Thu. May 2nd, 2024

 European Commission fines Apple 1.84 billion euros for abuse of dominant position

Josh Edelson/AFP For the European Commission, Apple has put in place restrictions to prevent its users from becoming aware of alternative and cheaper services available outside its ecosystem.. < p>TECH –Apple has been condemned by the European Commission (EC) for “abuse of dominant position” for competition violations concerning the online music market. Brussels thus imposes a fine of 1.84 billion euros, following a complaint in 2020 from the very popular streaming platform, Spotify. For the European Commissioner for Competition, the Danish Margrethe Vestager, this fine is “necessary” and “proportionate”. For its part, Apple, which has decided to appeal, believes that the Commission has discovered no credible evidence and “ignores the realities” of the market. 

This is the first time that the Californian giant has received a European sanction for facts related to competition. In 2016, the EC ordered Apple to pay a record fine of 13 billion euros to Ireland for having benefited from tax advantages deemed illegal. The firm and Dublin appealed and four years later the EU court overturned the sanction. The executive then filed an appeal before the highest European court, the Court of Justice.

Unfair commercial conditions

While waiting for its decision and the end of an endless saga, the EC is once again penalizing Apple; The case dates back to 2020, when Spotify, a Swedish music streaming platform, contacted Brussels to denounce Apple's practices, deemed to be contrary to European rules. It is a question of “unfair competition” which does not make it possible to “guarantee freedom of choice for consumers and a fair environment for developers”. An investigation was then opened in June 2020 and, Monday March 4, 2024, the European Commission finally ruled in favor of Spotify. “For a decade, Apple abused its dominant position in the market for the distribution of streaming music applications” through its AppStore application store, explains Competition Commissioner Margrethe Vestager. A press release states that the investigation found that Apple “prohibits developers of music streaming apps from fully informing iOS users of the existence of other music streaming services.” cheaper music subscriptions available outside the app and provide them with information on how to subscribe to these offers.”

In other words, Apple has put restrictions in place to prevent app developers from promoting “alternative, cheaper services available outside of the Apple ecosystem” to iPhone and iPad users. And this “is illegal”, insists Margrethe Vestager.

This type of practices which “constitute unfair commercial conditions (…), are neither necessary nor proportionate for the protection of Apple's commercial interests (…) and have a negative impact on the interests of iOS users , who cannot make informed and effective decisions about where and how to purchase music streaming subscriptions for use on their device,” it further reads. 

The Competition Commissioner judges the amount of the fine “proportionate to the global revenues” of the Californian group and “necessary to be dissuasive”. The sanction is all the more “necessary” as a “significant part of the damage is non-monetary and cannot be properly taken into account”. The Commission's aim is to “also deter other companies of similar size and with similar resources from committing the same infringement”. The group must therefore cease these practices and avoid adopting equivalent systems in the future.

Apple appeals

The news is poorly received in Cupertino, headquarters of the bitten apple firm, which has announced its intention to appeal. The Californian giant deplores a “sanction taken despite the Commission's inability to discover the slightest credible evidence of harm caused to consumers”. For Apple, the amount of the fine testifies to the EC's “ignorance” of the “realities of a thriving, competitive and rapidly growing market”.
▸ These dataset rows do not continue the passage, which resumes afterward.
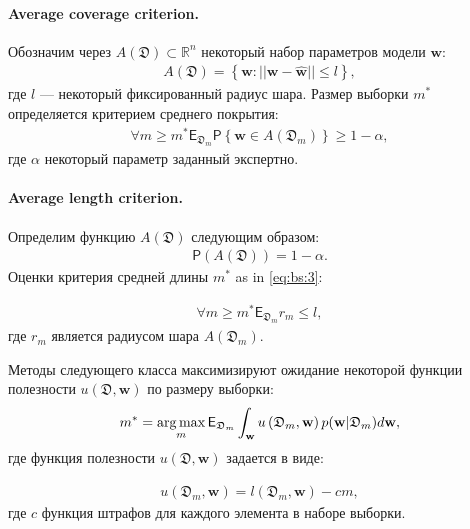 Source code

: \paragraph{Average coverage criterion.}
Обозначим через $A\left(\mathfrak{D}\right) \subset \mathbb{R}^n$ некоторый набор параметров модели $\textbf{w}$:
\[
\label{eq:bs:2}
\begin{aligned}
	A\left(\mathfrak{D}\right) = \left\{\textbf{w}:||\textbf{w} - \hat{\textbf{w}}||\leq l\right\},
\end{aligned}
\]
где $l$ --- некоторый фиксированный радиус шара.
Размер выборки $m^*$ определяется критерием среднего покрытия:
\[
\label{eq:bs:3}
\begin{aligned}
	\forall m \geq m^*    \mathsf{E}_{\mathfrak{D}_m}\mathsf{P}\left\{\textbf{w} \in A\left(\mathfrak{D}_m\right)\right\} \geq 1-\alpha,
\end{aligned}
\]
где $\alpha$ некоторый параметр заданный экспертно.
	
\paragraph{Average length criterion.}
Определим функцию $A\left(\mathfrak{D}\right)$ следующим образом:
\[
\label{eq:bs:4}
\begin{aligned}
	\mathsf{P}\left(A\left(\mathfrak{D}\right)\right) =  1- \alpha.
\end{aligned}
\]
Оценки критерия средней длины $m^*$ as in \eqref{eq:bs:3}:
	
\[
\label{eq:bs:5}
\begin{aligned}
	\forall m \geq m^*    \mathsf{E}_{\mathfrak{D}_m}r_m\leq l,
\end{aligned}
\]
где $r_m$ является радиусом шара $A\left(\mathfrak{D}_{m}\right)$.

Методы следующего класса максимизируют ожидание некоторой функции полезности $u\left(\mathfrak{D}, \textbf{w}\right)$ по размеру выборки:
\[
\label{eq:bs:6}
\begin{aligned}
	m^* = \operatorname*{arg\,max}_{m} \mathsf{E}_{\mathfrak{D}_m}\int_{\textbf{w}}u\left(\mathfrak{D}_m, \textbf{w}\right)p(\textbf{w}|\mathfrak{D}_m)d\textbf{w},
\end{aligned}
\]
где функция полезности $u\left(\mathfrak{D}, \textbf{w}\right)$ задается в виде:

\[
\label{eq:bs:7}
\begin{aligned}
	u\left(\mathfrak{D}_m, \textbf{w}\right) = l\left(\mathfrak{D}_m, \textbf{w}\right) - cm,
\end{aligned}
\]
 где $c$ функция штрафов для каждого элемента в наборе выборки.
	 
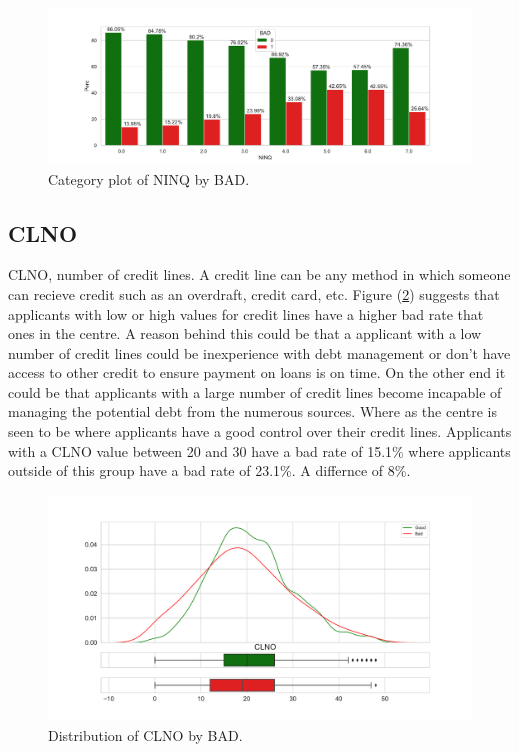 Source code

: \begin{figure}[!ht]
	\centering
	\includegraphics[scale=0.40]{figs/ninq_cat.pdf}
	\caption{Category plot of NINQ by BAD. \label{ninq_cat}}
\end{figure}

\subsection*{CLNO}

CLNO, number of credit lines. A credit line can be any method in which someone can recieve credit such as an overdraft, credit card, etc. Figure (\ref{clno_dist}) suggests that applicants with low or high values for credit lines have a higher bad rate that ones in the centre. A reason behind this could be that a applicant with a low number of credit lines could be inexperience with debt management or don't have access to other credit to ensure payment on loans is on time. On the other end it could be that applicants with a large number of credit lines become incapable of managing the potential debt from the numerous sources. Where as the centre is seen to be where applicants have a good control over their credit lines. Applicants with a CLNO value between 20 and 30 have a bad rate of 15.1\% where applicants outside of this group have a bad rate of 23.1\%. A differnce of 8\%.

\begin{figure}[!ht]
	\centering
	\includegraphics[scale=0.40]{figs/clno_dist.pdf}
	\caption{Distribution of CLNO by BAD. \label{clno_dist}}
\end{figure}

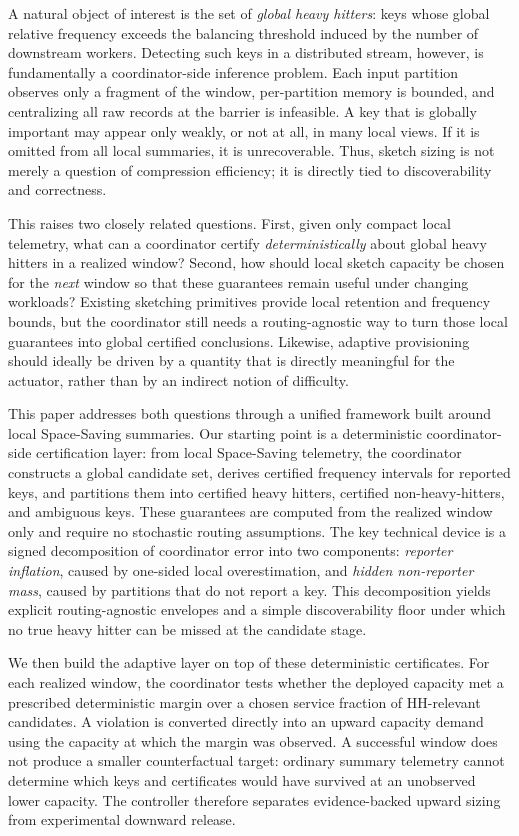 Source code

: \documentclass[sigconf, nonacm]{acmart}
\begin{document}
A natural object of interest is the set of \emph{global heavy hitters}: keys whose global relative frequency exceeds the balancing threshold induced by the number of downstream workers. Detecting such keys in a distributed stream, however, is fundamentally a coordinator-side inference problem. Each input partition observes only a fragment of the window, per-partition memory is bounded, and centralizing all raw records at the barrier is infeasible. A key that is globally important may appear only weakly, or not at all, in many local views. If it is omitted from all local summaries, it is unrecoverable. Thus, sketch sizing is not merely a question of compression efficiency; it is directly tied to discoverability and correctness.

This raises two closely related questions. First, given only compact local telemetry, what can a coordinator certify \emph{deterministically} about global heavy hitters in a realized window? Second, how should local sketch capacity be chosen for the \emph{next} window so that these guarantees remain useful under changing workloads? Existing sketching primitives provide local retention and frequency bounds, but the coordinator still needs a routing-agnostic way to turn those local guarantees into global certified conclusions. Likewise, adaptive provisioning should ideally be driven by a quantity that is directly meaningful for the actuator, rather than by an indirect notion of difficulty.

This paper addresses both questions through a unified framework built around local Space-Saving summaries. Our starting point is a deterministic coordinator-side certification layer: from local Space-Saving telemetry, the coordinator constructs a global candidate set, derives certified frequency intervals for reported keys, and partitions them into certified heavy hitters, certified non-heavy-hitters, and ambiguous keys. These guarantees are computed from the realized window only and require no stochastic routing assumptions. The key technical device is a signed decomposition of coordinator error into two components: \emph{reporter inflation}, caused by one-sided local overestimation, and \emph{hidden non-reporter mass}, caused by partitions that do not report a key. This decomposition yields explicit routing-agnostic envelopes and a simple discoverability floor under which no true heavy hitter can be missed at the candidate stage.

We then build the adaptive layer on top of these deterministic certificates. For each realized window, the coordinator tests whether the deployed capacity met a prescribed deterministic margin over a chosen service fraction of HH-relevant candidates. A violation is converted directly into an upward capacity demand using the capacity at which the margin was observed. A successful window does not produce a smaller counterfactual target: ordinary summary telemetry cannot determine which keys and certificates would have survived at an unobserved lower capacity. The controller therefore separates evidence-backed upward sizing from experimental downward release.
\end{document}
As for Spotify, the platform is accused by Apple for wanting to benefit “without paying” from the advantages of the AppStore and its “tools and technologies”. 

As a reminder, Apple has already been convicted in France for competition violations. In December 2022, the Paris Commercial Court fined Apple one million euros for imposing unbalanced conditions on mobile application developers. The complaint, which dated back to 2017, was filed by the Minister of Economy and Finance, Bruno Le Maire. 

Two years earlier, the Competition Authority (DGCCRF) issued a sentenced to a fine of 25 million euros, for “deceptive commercial practices by omission”.